◆ EXERCISE DIRECTIONS
In this material, which lines include the string "Information"? Show them.

◆ DATA PROVIDED
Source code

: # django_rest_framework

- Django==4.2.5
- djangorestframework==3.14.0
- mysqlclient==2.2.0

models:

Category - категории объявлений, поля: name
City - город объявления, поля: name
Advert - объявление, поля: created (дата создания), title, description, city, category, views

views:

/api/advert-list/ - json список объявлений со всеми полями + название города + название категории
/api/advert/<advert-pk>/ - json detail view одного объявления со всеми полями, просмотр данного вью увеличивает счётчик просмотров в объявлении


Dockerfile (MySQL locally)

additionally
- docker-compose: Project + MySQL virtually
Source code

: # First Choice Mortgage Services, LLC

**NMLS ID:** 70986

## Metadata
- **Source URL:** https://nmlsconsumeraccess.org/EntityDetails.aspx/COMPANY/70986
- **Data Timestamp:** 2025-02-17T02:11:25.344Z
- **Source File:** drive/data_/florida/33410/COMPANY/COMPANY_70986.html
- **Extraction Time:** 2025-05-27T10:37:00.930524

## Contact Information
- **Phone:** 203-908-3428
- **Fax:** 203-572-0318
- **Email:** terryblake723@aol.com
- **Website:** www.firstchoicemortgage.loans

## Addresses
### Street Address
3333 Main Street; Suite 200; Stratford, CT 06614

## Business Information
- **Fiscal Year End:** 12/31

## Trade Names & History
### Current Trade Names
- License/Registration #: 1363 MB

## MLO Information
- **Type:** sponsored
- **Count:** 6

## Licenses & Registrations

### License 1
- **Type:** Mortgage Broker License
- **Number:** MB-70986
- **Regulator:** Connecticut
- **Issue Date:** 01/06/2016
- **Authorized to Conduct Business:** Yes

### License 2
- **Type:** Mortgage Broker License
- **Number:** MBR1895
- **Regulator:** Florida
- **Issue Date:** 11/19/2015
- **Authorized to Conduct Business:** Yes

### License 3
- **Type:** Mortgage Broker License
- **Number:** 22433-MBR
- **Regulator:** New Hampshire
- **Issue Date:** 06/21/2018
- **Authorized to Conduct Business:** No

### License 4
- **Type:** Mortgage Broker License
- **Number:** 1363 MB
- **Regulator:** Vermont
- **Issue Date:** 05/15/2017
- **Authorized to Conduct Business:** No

◆ TASK ANSWER
## Contact Information
## Business Information
## MLO Information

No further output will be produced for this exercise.